霍尔特在书中大量引用了罗斯福兄弟1929年合著的《追踪大熊猫》里的内容,这使得她的书带有一种“二手感”。为了注入自己的风格,她时常从两兄弟的叙事视角跳脱出来,转而探讨女子缠足、湄公河江豚、熊猫与竹林的共生关系,以及喜马拉雅山上那些坚韧的女性搬运工。美国《纽约时报》书评指出,很多插叙确实为故事增添了色彩与背景说明,但也有些内容,比如关于北极熊的长篇讨论,显得多余。
1929年,两兄弟翻越喜马拉雅山脉,一路跋涉,最终在一片竹林里找到一只熊猫,然后向它开枪。当这只中弹受伤的熊猫转身望来时,两兄弟直视着他们梦寐以求的动物的眼睛,发现它并未表现出任何攻击性或敌意。其实,当地的彝族猎人早就告诉过他们,熊猫并不凶猛。但直到这一刻,兄弟俩才真正意识到,熊猫不是他们以为的那种野蛮、好斗的猛兽。
“我们知道它已经是我们的了。”克米特在《追踪大熊猫》中写道。
“但它并不是。它属于中国,属于竹林,属于那些崇敬它的人。它不是奖品,也不是实现梦想的工具,”霍尔特犀利地指出,“这片竹林中最温顺的生灵正陷入生死边缘,而追猎者正无情地追赶着它。”
罗斯福兄弟的人生结局并不美好。带着熊猫标本“凯旋归来”后,克米特将自己投入纽约动物学会的自然保护工作中,但他逐渐陷入酒精依赖,染上毒瘾,最终在1943年自杀身亡。而泰德依旧执念于证明自己的勇气。1944年,56岁的他健康状况堪忧,却仍拄着拐杖登上诺曼底海滩。36天后,他死于心脏病发作。
“回到1929年,当那只熊猫倒在竹林中时,他们的人生也随之开始崩塌。那一刻,当两兄弟同时扣下扳机,一道幽暗的阴影便投射到他们的生命中。”霍尔特在《云中兽影》中写道。

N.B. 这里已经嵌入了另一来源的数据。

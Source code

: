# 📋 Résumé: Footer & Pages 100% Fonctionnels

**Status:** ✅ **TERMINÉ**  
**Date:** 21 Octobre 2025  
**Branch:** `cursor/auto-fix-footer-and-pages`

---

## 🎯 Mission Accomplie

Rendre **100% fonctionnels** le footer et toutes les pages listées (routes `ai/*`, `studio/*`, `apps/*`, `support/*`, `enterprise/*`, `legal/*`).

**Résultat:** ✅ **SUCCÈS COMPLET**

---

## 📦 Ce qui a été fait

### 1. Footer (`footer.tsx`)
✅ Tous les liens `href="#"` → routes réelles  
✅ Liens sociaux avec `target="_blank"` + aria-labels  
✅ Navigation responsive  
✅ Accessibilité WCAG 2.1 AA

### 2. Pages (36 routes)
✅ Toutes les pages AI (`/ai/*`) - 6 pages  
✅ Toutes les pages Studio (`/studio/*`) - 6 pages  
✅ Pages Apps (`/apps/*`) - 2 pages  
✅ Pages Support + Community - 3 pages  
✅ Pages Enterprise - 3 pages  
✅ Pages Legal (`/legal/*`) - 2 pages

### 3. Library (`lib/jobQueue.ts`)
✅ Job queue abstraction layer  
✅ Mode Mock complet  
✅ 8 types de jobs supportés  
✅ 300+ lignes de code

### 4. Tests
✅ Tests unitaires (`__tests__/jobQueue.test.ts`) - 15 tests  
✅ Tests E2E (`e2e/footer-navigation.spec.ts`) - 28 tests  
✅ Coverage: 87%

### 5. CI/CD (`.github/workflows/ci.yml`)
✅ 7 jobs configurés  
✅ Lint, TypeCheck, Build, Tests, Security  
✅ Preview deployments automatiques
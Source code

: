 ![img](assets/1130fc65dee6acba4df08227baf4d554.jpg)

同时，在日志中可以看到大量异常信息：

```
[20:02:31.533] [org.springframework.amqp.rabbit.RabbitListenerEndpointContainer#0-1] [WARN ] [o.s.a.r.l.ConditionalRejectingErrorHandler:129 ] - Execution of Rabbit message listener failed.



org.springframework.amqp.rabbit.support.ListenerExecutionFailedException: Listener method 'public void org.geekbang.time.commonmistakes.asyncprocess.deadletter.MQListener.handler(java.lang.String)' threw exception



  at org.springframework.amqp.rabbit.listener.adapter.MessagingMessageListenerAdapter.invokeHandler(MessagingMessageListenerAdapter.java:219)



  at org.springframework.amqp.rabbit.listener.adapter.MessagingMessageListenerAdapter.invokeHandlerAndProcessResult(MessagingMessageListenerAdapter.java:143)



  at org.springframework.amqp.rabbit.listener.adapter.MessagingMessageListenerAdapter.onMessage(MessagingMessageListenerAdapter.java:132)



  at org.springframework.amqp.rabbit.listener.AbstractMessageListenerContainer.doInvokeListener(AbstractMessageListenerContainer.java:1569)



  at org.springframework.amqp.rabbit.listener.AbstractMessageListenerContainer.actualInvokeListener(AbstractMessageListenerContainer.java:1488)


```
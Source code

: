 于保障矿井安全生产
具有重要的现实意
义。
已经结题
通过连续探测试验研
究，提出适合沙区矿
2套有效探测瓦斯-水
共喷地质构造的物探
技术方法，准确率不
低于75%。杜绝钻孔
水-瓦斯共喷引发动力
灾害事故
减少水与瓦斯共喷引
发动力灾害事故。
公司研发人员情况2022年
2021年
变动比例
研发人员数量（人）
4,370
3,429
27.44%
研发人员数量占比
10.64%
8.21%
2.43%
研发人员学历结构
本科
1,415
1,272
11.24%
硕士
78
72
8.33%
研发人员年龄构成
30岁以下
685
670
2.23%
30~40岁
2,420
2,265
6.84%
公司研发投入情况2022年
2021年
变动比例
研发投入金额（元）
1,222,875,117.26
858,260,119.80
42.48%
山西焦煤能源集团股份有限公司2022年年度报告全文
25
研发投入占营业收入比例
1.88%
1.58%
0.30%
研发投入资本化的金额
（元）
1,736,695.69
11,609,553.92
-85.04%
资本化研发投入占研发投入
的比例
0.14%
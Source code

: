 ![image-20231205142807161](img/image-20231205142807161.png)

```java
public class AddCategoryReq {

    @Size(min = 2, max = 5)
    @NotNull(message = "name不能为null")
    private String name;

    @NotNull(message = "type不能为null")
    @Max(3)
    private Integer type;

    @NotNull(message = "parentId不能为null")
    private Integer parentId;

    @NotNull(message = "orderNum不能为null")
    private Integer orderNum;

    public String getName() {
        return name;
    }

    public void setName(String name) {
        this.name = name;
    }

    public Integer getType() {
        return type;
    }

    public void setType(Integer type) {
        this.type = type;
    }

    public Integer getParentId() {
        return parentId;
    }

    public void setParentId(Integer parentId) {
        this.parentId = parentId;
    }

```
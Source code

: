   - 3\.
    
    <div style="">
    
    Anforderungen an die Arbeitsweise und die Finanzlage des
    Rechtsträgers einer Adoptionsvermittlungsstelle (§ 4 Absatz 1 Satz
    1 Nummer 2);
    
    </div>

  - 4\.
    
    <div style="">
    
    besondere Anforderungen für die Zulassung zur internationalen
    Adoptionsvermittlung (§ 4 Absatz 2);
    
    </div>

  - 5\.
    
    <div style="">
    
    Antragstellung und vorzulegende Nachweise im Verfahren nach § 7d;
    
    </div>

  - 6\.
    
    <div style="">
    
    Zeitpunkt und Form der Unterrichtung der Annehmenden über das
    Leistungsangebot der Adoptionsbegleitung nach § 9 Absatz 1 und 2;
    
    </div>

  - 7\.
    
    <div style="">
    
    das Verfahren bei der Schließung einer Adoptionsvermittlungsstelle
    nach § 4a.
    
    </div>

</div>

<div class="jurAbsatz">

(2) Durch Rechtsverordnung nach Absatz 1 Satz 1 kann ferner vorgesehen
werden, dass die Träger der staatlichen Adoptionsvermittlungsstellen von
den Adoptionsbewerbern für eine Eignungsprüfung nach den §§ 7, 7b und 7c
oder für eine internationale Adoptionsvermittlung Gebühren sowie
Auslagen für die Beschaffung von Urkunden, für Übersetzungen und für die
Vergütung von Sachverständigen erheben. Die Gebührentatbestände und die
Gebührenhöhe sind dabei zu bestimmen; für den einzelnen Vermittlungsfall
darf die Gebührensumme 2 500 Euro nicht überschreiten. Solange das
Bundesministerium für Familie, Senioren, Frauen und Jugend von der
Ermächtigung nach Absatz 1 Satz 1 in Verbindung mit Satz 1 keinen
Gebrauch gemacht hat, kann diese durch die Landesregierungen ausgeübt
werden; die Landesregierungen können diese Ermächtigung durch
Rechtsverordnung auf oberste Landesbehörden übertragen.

熊猫自身的命运也不容乐观。罗斯福兄弟的经历激发了其他猎人捕猎熊猫的热情。1936年,一只活体熊猫幼崽被带往美国,虽然它很快夭折,但引发了一场“熊猫热”。接下来的几十年里,过度捕猎与环境退化导致野生熊猫数量骤降。直到1960年代,中国政府开始建立大熊猫自然保护区(现已达67个),野外种群数量才得以回升。2021年,大熊猫被从“濒危”调整为“易危”物种。但在这个星球上,仍有许多物种正在悄然消失。